**STORED DATA:**
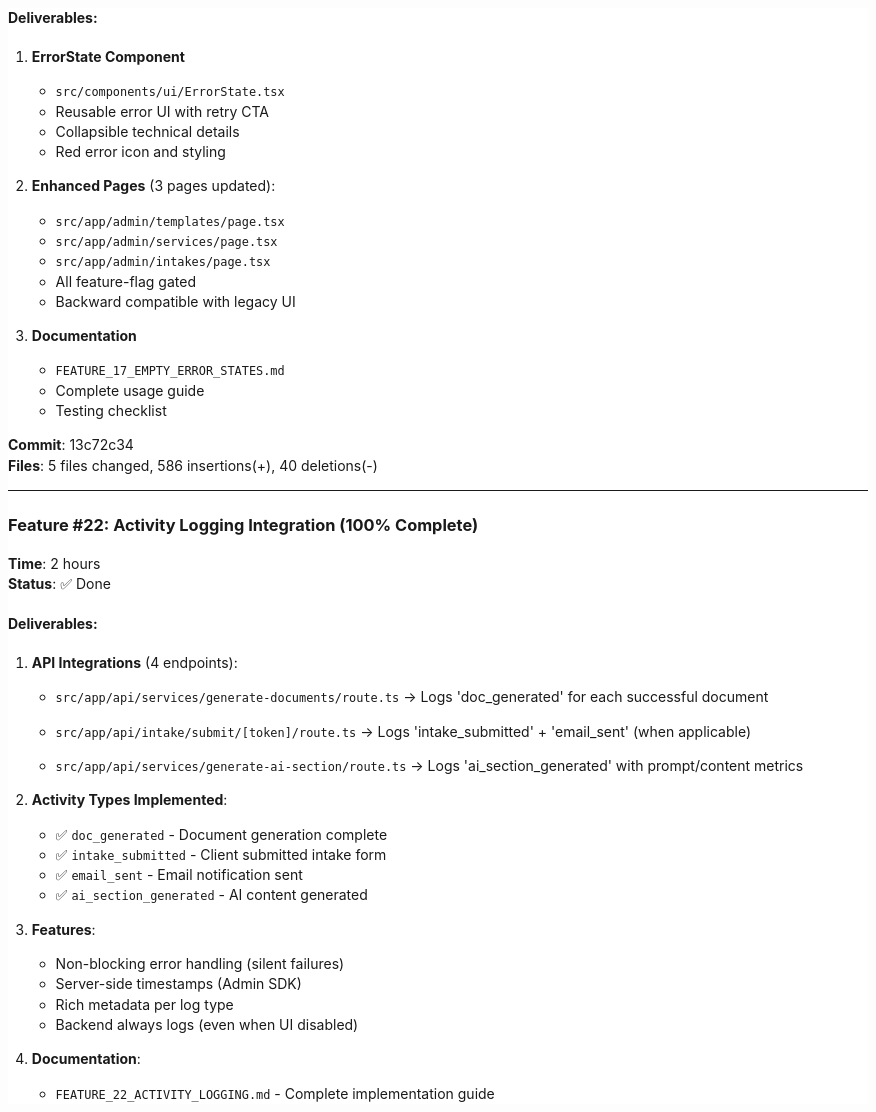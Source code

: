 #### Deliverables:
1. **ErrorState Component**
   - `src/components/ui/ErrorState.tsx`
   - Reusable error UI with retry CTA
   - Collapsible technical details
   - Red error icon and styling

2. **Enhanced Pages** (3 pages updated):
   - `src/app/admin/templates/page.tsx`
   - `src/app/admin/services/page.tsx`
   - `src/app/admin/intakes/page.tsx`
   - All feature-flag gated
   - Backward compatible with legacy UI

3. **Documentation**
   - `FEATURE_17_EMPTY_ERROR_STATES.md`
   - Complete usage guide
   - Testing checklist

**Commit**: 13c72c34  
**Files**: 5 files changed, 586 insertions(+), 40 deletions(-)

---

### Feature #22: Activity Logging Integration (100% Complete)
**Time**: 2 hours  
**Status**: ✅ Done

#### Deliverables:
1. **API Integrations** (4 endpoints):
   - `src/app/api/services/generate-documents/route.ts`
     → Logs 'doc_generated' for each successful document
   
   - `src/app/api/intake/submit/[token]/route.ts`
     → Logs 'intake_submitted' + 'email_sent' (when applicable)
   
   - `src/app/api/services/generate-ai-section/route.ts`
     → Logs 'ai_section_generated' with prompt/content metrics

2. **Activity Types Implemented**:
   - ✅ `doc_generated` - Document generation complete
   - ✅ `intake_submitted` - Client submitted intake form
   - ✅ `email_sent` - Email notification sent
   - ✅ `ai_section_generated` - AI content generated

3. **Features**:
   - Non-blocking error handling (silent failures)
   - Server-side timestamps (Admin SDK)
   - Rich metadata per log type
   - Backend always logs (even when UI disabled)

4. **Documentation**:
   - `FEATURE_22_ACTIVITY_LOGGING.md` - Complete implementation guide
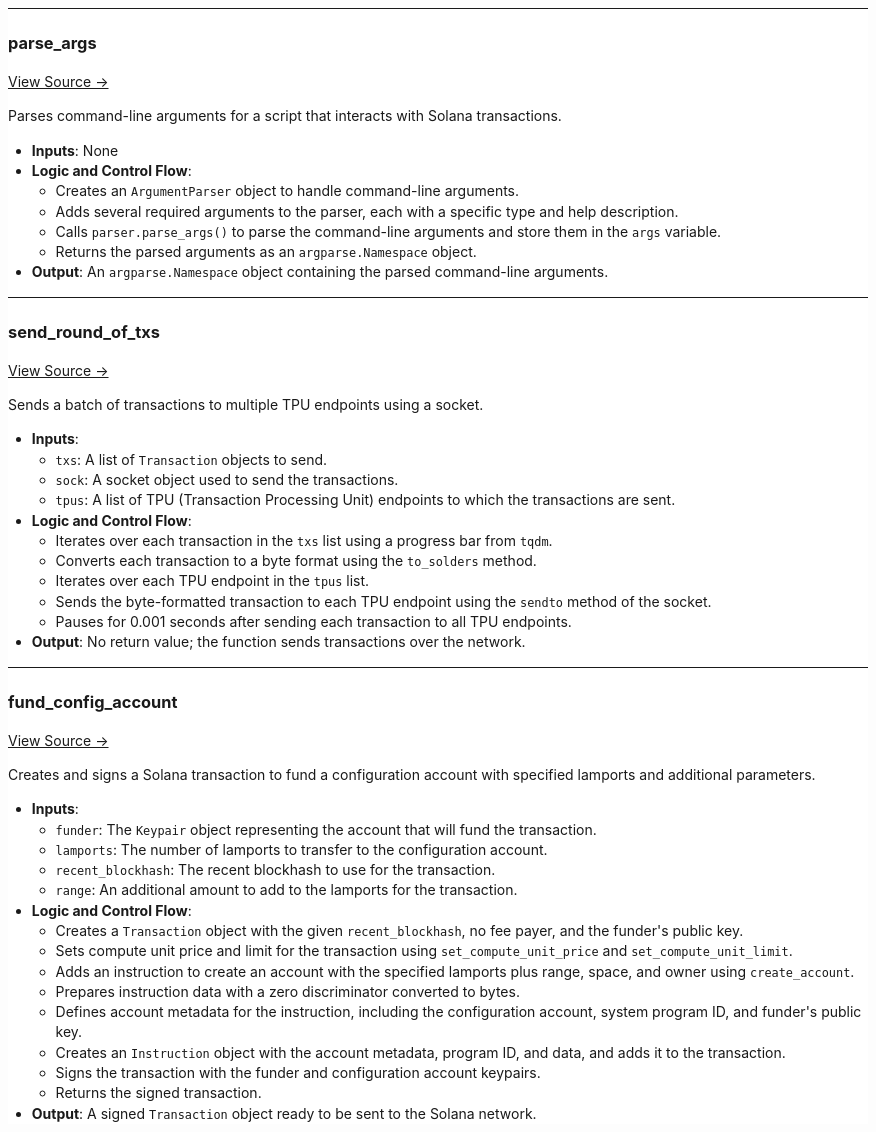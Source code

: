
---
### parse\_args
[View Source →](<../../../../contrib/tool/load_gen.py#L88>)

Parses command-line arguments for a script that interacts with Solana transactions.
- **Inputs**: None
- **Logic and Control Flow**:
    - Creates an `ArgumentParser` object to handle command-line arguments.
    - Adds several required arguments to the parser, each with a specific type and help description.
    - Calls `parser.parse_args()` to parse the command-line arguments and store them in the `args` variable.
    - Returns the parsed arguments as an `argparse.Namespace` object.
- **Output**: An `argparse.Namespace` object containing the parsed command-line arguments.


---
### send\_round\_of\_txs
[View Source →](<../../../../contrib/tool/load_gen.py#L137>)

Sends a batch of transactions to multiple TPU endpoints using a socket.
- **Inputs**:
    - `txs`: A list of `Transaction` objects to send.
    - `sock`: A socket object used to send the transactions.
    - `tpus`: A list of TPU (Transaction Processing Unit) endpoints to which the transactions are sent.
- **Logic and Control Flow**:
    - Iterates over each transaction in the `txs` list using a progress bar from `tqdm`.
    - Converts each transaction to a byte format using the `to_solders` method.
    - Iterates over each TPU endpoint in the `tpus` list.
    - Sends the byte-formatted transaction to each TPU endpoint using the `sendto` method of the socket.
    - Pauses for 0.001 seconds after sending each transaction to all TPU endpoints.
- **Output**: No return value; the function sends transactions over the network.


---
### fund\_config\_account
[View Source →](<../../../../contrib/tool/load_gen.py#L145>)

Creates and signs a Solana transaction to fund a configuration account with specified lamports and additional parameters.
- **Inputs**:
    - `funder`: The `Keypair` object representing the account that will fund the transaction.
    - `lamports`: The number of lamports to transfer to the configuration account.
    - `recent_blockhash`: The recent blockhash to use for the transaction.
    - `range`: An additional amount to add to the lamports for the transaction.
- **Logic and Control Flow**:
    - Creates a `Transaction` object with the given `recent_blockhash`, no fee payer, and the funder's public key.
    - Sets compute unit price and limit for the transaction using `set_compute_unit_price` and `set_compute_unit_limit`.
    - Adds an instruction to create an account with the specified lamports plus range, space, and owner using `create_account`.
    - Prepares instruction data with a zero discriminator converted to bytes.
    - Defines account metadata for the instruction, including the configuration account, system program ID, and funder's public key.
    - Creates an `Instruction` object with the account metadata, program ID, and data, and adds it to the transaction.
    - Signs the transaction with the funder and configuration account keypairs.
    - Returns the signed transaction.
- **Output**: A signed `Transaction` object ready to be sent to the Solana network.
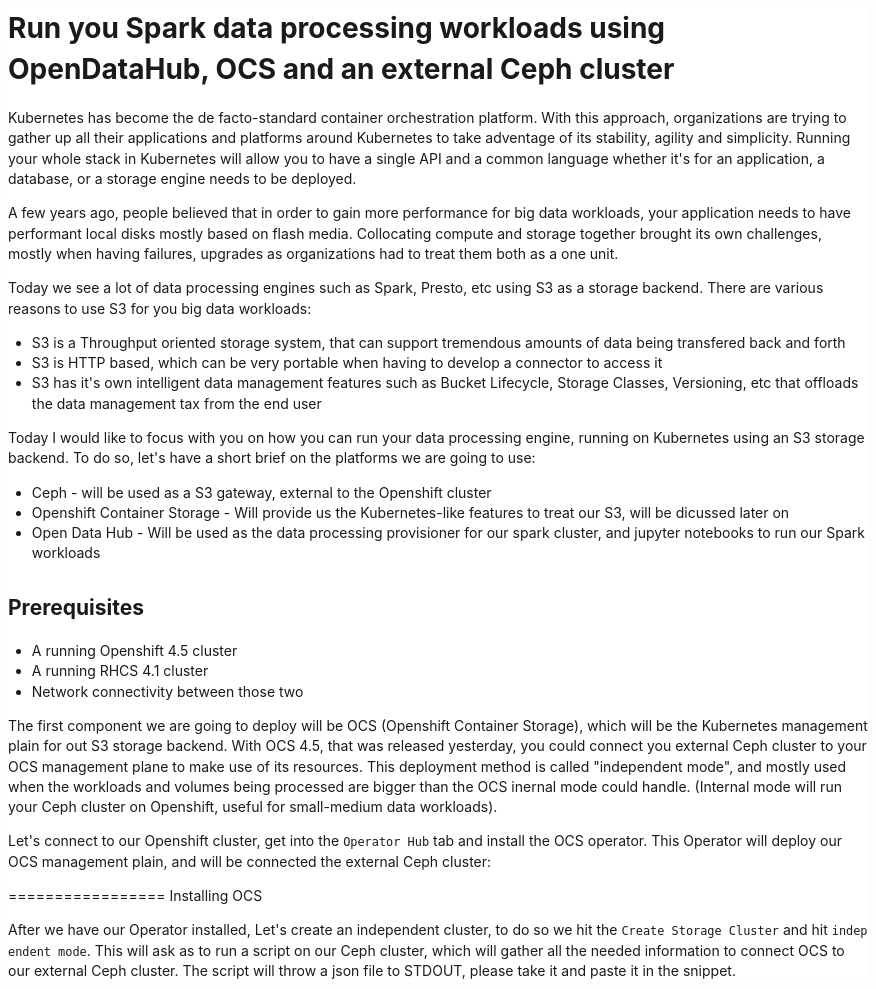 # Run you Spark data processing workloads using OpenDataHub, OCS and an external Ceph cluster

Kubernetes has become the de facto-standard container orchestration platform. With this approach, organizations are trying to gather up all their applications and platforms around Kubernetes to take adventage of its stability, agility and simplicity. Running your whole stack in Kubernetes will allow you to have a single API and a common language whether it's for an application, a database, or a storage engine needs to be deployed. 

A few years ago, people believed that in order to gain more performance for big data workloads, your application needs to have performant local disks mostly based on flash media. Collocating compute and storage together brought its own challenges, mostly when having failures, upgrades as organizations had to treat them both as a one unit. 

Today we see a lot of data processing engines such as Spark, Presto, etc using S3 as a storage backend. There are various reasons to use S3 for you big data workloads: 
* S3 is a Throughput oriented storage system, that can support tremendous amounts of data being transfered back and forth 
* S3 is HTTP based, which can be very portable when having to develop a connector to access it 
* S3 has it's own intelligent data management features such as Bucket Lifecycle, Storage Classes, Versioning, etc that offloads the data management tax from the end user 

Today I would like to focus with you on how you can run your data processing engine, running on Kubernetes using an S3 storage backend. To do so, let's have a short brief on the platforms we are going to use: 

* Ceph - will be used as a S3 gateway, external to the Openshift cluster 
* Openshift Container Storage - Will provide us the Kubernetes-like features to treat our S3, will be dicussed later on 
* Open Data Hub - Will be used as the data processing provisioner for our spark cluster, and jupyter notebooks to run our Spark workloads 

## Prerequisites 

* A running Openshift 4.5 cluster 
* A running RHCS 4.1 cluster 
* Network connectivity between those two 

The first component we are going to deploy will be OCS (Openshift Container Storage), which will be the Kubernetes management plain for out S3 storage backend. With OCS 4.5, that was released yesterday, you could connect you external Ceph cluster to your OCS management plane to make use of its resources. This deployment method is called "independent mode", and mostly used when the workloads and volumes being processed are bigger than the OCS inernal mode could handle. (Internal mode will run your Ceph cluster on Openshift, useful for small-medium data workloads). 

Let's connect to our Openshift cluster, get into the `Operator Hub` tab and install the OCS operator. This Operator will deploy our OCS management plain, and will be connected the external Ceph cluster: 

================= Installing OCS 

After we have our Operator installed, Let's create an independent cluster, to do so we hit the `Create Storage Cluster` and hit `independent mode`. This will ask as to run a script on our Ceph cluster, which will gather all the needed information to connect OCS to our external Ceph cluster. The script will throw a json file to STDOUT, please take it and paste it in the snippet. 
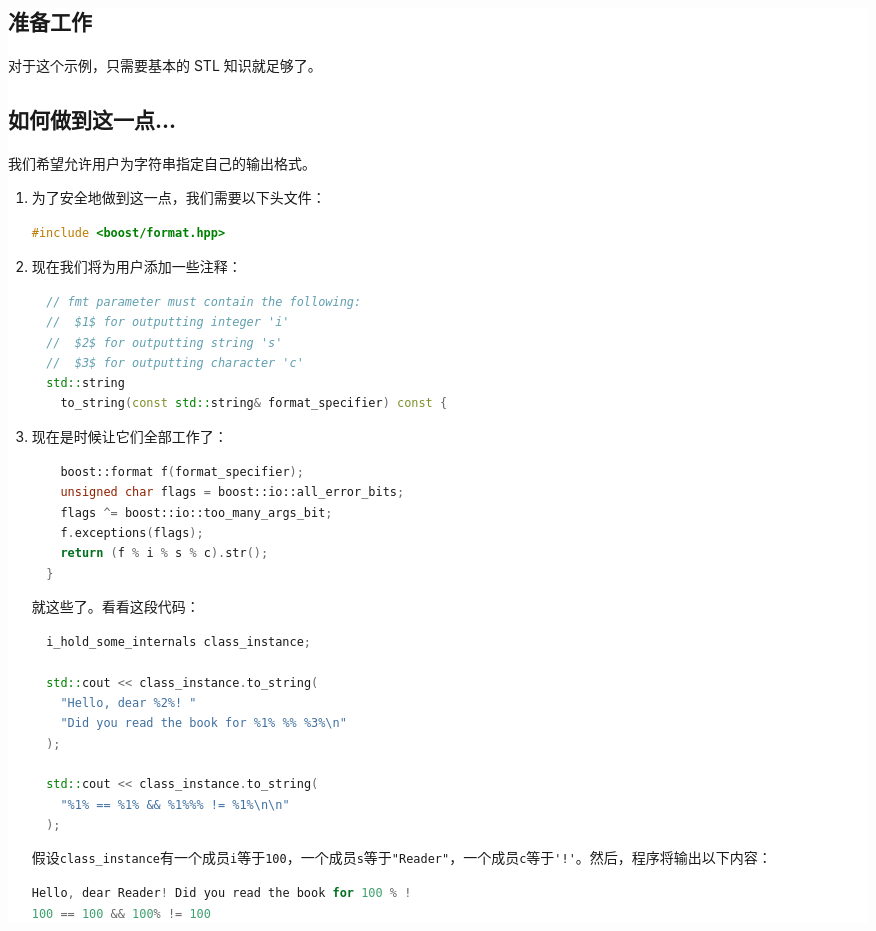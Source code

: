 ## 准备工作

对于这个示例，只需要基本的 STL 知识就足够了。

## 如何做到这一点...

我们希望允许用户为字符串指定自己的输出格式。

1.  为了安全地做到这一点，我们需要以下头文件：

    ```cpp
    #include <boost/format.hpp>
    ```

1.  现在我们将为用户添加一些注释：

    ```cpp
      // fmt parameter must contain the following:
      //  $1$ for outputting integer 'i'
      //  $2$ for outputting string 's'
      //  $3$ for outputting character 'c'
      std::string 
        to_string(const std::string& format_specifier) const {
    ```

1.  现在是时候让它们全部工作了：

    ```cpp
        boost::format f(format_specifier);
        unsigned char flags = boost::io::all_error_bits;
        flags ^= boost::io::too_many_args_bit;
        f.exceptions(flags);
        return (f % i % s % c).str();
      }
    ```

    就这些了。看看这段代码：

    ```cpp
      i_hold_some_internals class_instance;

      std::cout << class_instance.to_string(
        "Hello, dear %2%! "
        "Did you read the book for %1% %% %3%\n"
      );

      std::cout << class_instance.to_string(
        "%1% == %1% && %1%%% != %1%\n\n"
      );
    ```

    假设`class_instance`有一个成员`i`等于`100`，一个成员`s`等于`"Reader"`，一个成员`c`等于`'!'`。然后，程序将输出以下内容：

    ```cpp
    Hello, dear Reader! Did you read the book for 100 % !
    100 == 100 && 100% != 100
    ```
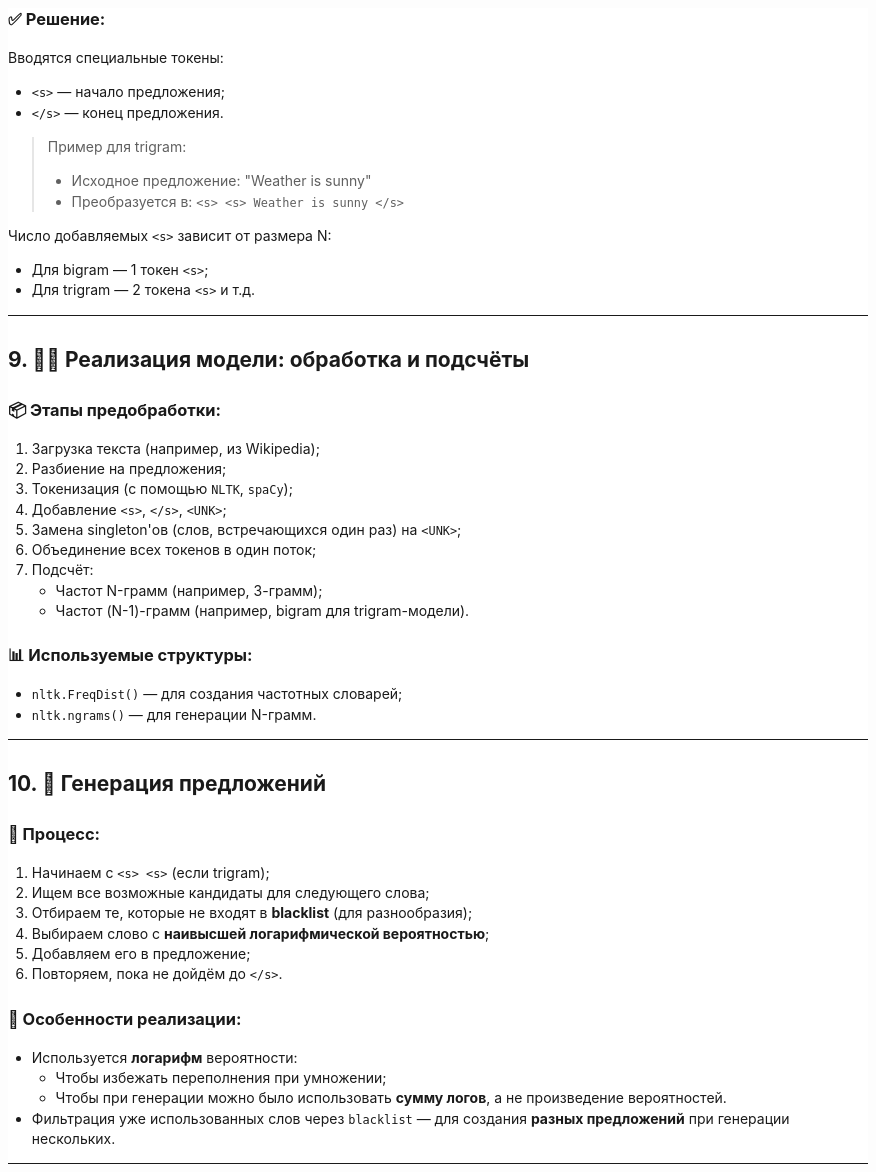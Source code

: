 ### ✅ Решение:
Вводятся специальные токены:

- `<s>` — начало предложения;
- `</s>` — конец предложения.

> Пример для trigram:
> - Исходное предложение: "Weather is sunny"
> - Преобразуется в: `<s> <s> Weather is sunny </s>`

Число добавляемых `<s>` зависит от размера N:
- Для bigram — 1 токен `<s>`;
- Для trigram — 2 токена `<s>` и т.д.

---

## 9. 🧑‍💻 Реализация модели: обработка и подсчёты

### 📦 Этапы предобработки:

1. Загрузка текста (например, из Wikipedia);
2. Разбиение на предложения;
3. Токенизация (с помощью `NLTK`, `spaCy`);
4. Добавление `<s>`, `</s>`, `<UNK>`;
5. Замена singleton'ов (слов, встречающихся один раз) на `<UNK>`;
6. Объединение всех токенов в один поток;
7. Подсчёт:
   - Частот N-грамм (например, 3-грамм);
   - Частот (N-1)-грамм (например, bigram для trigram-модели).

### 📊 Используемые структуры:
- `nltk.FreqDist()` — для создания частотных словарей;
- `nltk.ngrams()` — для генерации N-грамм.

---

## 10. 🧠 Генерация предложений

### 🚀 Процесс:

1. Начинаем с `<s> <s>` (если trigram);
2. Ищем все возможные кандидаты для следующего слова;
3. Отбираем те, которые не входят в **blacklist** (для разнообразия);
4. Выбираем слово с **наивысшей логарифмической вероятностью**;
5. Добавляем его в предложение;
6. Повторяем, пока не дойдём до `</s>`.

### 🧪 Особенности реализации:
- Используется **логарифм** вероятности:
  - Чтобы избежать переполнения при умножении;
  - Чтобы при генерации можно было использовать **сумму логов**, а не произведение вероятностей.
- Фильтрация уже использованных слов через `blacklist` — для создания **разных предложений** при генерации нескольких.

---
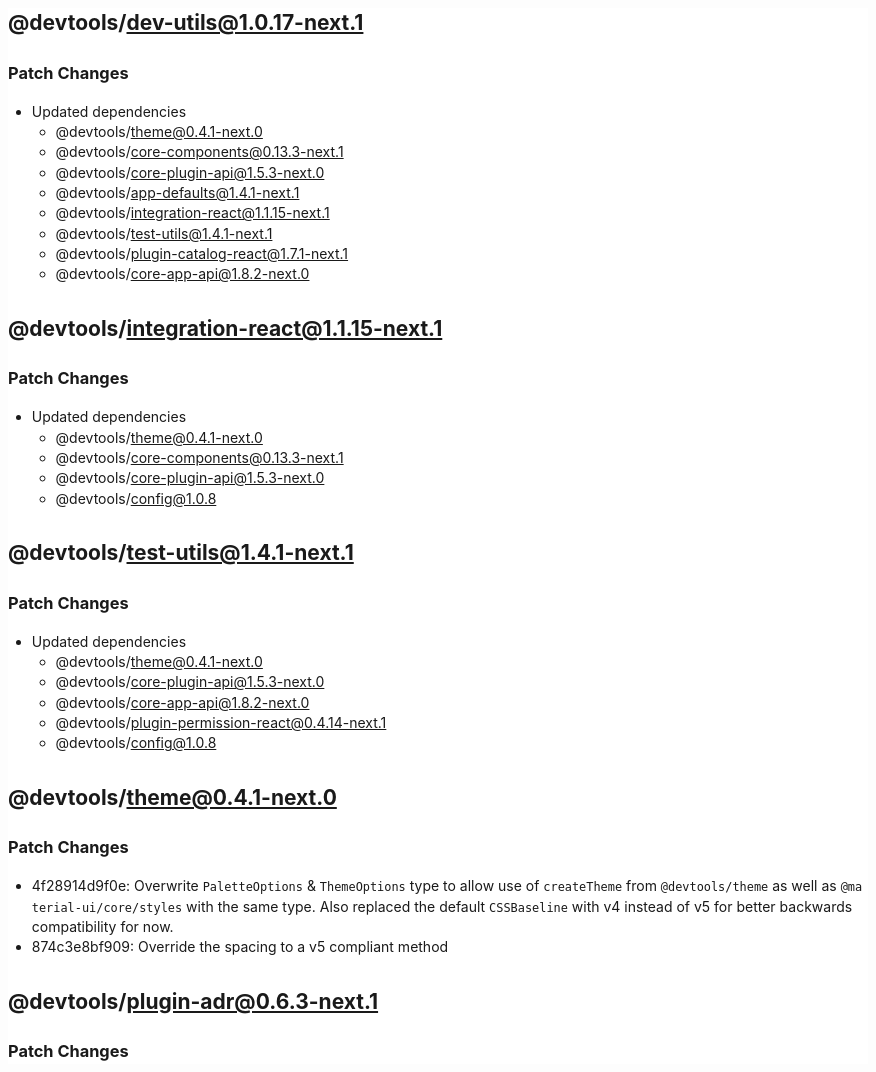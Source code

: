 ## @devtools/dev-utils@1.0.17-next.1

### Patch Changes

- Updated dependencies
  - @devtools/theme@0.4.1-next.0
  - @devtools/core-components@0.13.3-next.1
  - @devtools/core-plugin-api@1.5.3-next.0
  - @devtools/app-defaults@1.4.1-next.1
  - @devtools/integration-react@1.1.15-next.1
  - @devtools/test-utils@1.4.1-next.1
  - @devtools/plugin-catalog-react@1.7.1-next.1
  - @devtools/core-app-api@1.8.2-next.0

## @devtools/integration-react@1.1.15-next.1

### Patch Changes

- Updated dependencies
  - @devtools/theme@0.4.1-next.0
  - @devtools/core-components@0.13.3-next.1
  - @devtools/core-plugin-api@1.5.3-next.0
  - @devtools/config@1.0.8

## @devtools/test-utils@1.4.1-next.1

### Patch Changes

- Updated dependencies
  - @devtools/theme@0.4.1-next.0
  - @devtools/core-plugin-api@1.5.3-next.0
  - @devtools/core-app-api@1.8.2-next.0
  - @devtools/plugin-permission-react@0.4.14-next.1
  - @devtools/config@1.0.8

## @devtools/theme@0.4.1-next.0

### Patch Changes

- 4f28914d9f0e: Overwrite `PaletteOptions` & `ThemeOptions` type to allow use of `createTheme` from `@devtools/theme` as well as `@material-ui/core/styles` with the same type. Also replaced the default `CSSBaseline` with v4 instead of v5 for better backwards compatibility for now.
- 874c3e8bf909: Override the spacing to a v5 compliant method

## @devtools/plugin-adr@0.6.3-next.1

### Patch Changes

**WHAT IS NEEDED:** Out of the data above, give again only the lines starting at the one holding "- **Output**: No" and ending at the one holding "- Prepares instruction", unchanged.

**ANSWER TO THIS TASK:**
- **Output**: No return value; the function sends transactions over the network.


---
### fund\_config\_account
[View Source →](<../../../../contrib/tool/load_gen.py#L145>)

Creates and signs a Solana transaction to fund a configuration account with specified lamports and additional parameters.
- **Inputs**:
    - `funder`: The `Keypair` object representing the account that will fund the transaction.
    - `lamports`: The number of lamports to transfer to the configuration account.
    - `recent_blockhash`: The recent blockhash to use for the transaction.
    - `range`: An additional amount to add to the lamports for the transaction.
- **Logic and Control Flow**:
    - Creates a `Transaction` object with the given `recent_blockhash`, no fee payer, and the funder's public key.
    - Sets compute unit price and limit for the transaction using `set_compute_unit_price` and `set_compute_unit_limit`.
    - Adds an instruction to create an account with the specified lamports plus range, space, and owner using `create_account`.
    - Prepares instruction data with a zero discriminator converted to bytes.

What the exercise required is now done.